Index | Thread | Search

From:
Mark Kettenis <mark.kettenis@xs4all.nl>
Subject:
Re: ip sysctl atomic
To:
Theo de Raadt <deraadt@cvs.openbsd.org>
Cc:
alexander.bluhm@gmx.net, claudio@openbsd.org, tech@openbsd.org
Date:
Sat, 18 May 2024 20:39:30 +0200

Download raw body.

Thread
> From: Theo de Raadt <deraadt@cvs.openbsd.org>
> Date: Fri, 17 May 2024 13:33:14 -0600 (MDT)
> 
> I think this is going off the rails.
> 
> I think some fictional "everyone must see the same value" is being
> pushed here.
> 
> Can someone please provide an actual real example where this matters?
> 
> I asked before, let me ask again.  The man page says:
> 
>      Unless explicitly noted below, sysctl() returns a consistent snapshot of
>      the data requested.  Consistency is obtained by locking the destination
>      buffer into memory so that the data may be copied out without blocking.
>      Calls to sysctl() are serialized to avoid deadlock.
> 
> I think the last sentence is incompatible with MP, and we should remove it.
> Or add a 100 new biglocks, right?

That last sentence is a weird implementation detial to mention in a
man page.  Someone was really proud of what they did it seems.

The idea of wiring pages to avoid page faults while copying out large
amounts of data isn't necessarily incompatible with MP, but the
current implementation does make it rather easy to introduce lock
order reversals.  It is also entirely unnecessary for sysctls that are
a single int or a small struct.

> Next sentence
> 
>      Consistency is obtained by locking the destination
>      buffer into memory so that the data may be copied out without blocking.
> 
> That has always been untrue.  vslock is an incredibly huge block.

It was true back in the days when MP kernel didn't exist.  These days
you also need a lock to guarantee consistency, like the kernel lock or
the net lock.

> So really it comes down to:
> 
>      Unless explicitly noted below, sysctl() returns a consistent snapshot of
>      the data requested.
> 
> bluhm is trying to fix requests of one int, or one long.

Right, and as long as those are naturally aligned and don't cross a
page boundary.  The values will always be correct...

> Consistant with respect to what??

...since a single integer is always consistent with itself.

> The codepaths he's changing don't sleep.
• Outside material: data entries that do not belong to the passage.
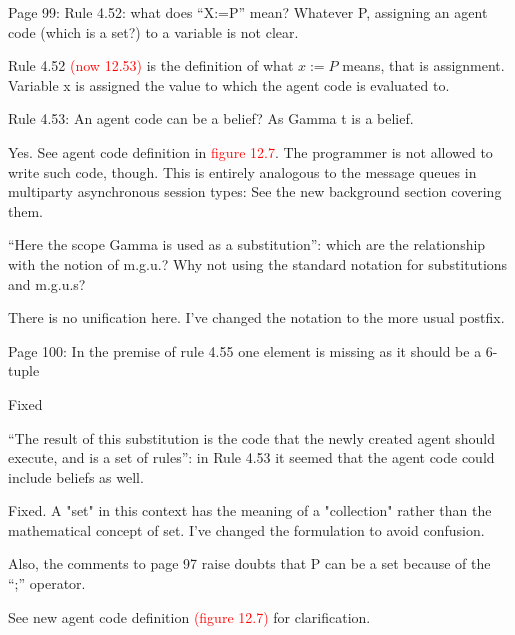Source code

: \documentclass{article}
\newcommand*\R[1]{\textcolor{red}{#1}} %
\newenvironment{them}{\noindent\begingroup\color{blue}}{\endgroup\par}
\begin{document}
\begin{them}

Page 99:
Rule 4.52: what does “X:=P” mean? Whatever P, assigning an agent code (which is
a set?) to a variable is not clear.

\end{them}
Rule 4.52 \R{(now 12.53)} is the definition of what $x:=P$ means, that is
assignment. Variable x is assigned the value to which the agent code is
evaluated to.

\begin{them}

Rule 4.53:
An agent code can be a belief? As Gamma t is a belief.
\end{them}
Yes. See agent code definition in \R{figure 12.7}.
The programmer is not allowed to write such code, though.
This is entirely analogous to the message queues in
  multiparty asynchronous session types:
  See the new background section covering them.

\begin{them}

“Here the scope Gamma is used as a substitution”: which are the relationship
with the notion of m.g.u.? Why not using the standard notation for
substitutions and m.g.u.s?

\end{them}
There is no unification here. I've changed the notation to the more usual
postfix.

\begin{them}

Page 100:
In the premise of rule 4.55 one element is missing as it should be a 6-tuple
\end{them}
Fixed

\begin{them}

“The result of this substitution is the code that the newly created agent
should execute, and is a set of rules”: in Rule 4.53 it seemed that the agent
code could include beliefs as well.

\end{them}
Fixed. A "set" in this context has the meaning of a "collection" rather than
the mathematical concept of set. I've changed the formulation to avoid
confusion.

\begin{them}

Also, the comments to page 97 raise doubts that P can be a set because of the
“;” operator.

\end{them}
See new agent code definition \R{(figure 12.7)} for clarification.
\end{document}
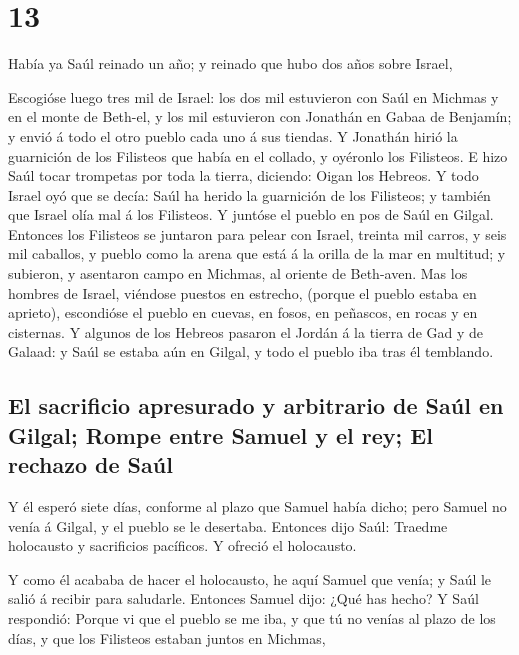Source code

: \hypertarget{section-12}{%
\section{13}\label{section-12}}

 Había ya Saúl reinado un año; y reinado que hubo dos años
sobre Israel,

 Escogióse luego tres mil de Israel: los dos mil estuvieron
con Saúl en Michmas y en el monte de Beth-el, y los mil estuvieron con
Jonathán en Gabaa de Benjamín; y envió á todo el otro pueblo cada uno á
sus tiendas.  Y Jonathán hirió la guarnición de los
Filisteos que había en el collado, y oyéronlo los Filisteos. E hizo Saúl
tocar trompetas por toda la tierra, diciendo: Oigan los Hebreos.
 Y todo Israel oyó que se decía: Saúl ha herido la
guarnición de los Filisteos; y también que Israel olía mal á los
Filisteos. Y juntóse el pueblo en pos de Saúl en Gilgal. 
Entonces los Filisteos se juntaron para pelear con Israel, treinta mil
carros, y seis mil caballos, y pueblo como la arena que está á la orilla
de la mar en multitud; y subieron, y asentaron campo en Michmas, al
oriente de Beth-aven.  Mas los hombres de Israel, viéndose
puestos en estrecho, (porque el pueblo estaba en aprieto), escondióse el
pueblo en cuevas, en fosos, en peñascos, en rocas y en cisternas.
 Y algunos de los Hebreos pasaron el Jordán á la tierra de
Gad y de Galaad: y Saúl se estaba aún en Gilgal, y todo el pueblo iba
tras él temblando.

\hypertarget{el-sacrificio-apresurado-y-arbitrario-de-sauxfal-en-gilgal-rompe-entre-samuel-y-el-rey-el-rechazo-de-sauxfal}{%
\subsection{El sacrificio apresurado y arbitrario de Saúl en Gilgal;
Rompe entre Samuel y el rey; El rechazo de
Saúl}\label{el-sacrificio-apresurado-y-arbitrario-de-sauxfal-en-gilgal-rompe-entre-samuel-y-el-rey-el-rechazo-de-sauxfal}}

 Y él esperó siete días, conforme al plazo que Samuel había
dicho; pero Samuel no venía á Gilgal, y el pueblo se le desertaba.
 Entonces dijo Saúl: Traedme holocausto y sacrificios
pacíficos. Y ofreció el holocausto.

 Y como él acababa de hacer el holocausto, he aquí Samuel
que venía; y Saúl le salió á recibir para saludarle. 
Entonces Samuel dijo: ¿Qué has hecho? Y Saúl respondió: Porque vi que el
pueblo se me iba, y que tú no venías al plazo de los días, y que los
Filisteos estaban juntos en Michmas,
Not 100% sure about that.  The sysctl codepaths themselves will only
sleep at edges where we grab locks.  But the code paths in the network
stack may sleep at other points. Anyway, with the locks removed there
may be problems in code that usesthe global variables, even without
sleep points.

> Can someone PLEASE tell me of an int/long sysctl value that will be
> read by multiple threads, *while* another thread is changing it (and I mean
> one change) -- and where it is OBSERVABLE in the multiple readers that
> something wasn't consistant?

If we were to remove the sysctl serialization lock (sysctl_lock) I
believe it is possible to observe an inconsistency where if the
variables starts with A, thread 1 changes it to B and thread 2
simultaniously changes it to C, thread 2 may see "A" as the old value,
but the final value may end up being "B".  This may not be a problem,
but it is inconsistent when one assumes that sysctl does a simple swap
operation.  But it is relatively easy to fix by using an atomic swap
operation.

> Some will return a value *before* the write was started (OR after it was
> started but did not finish yet), and others will return a value *after*
> the write was started and finished.
> 
> What's the problem?
> 
> Please demonstrate a specific sysctl request where this is a real issue,
> and if it is, let's go the other way and just reimpose the damn biglock
> and tell people OpenBSD is always going to be slow.

The real issue with the diff is that by dropping the net lock from the
sysctl code paths the global variables that are used to make decisions
in the network stack can now change while running code in the network
stack that holds the net lock.  We must guarantee consistency in those
codepaths.  If net.inet.ip.forwarding=1 and we go down the code path
to forward the packet and further down that code path we check
net.inet.ip.forwaring again and the value is now 0, the code may do
the wrong thing.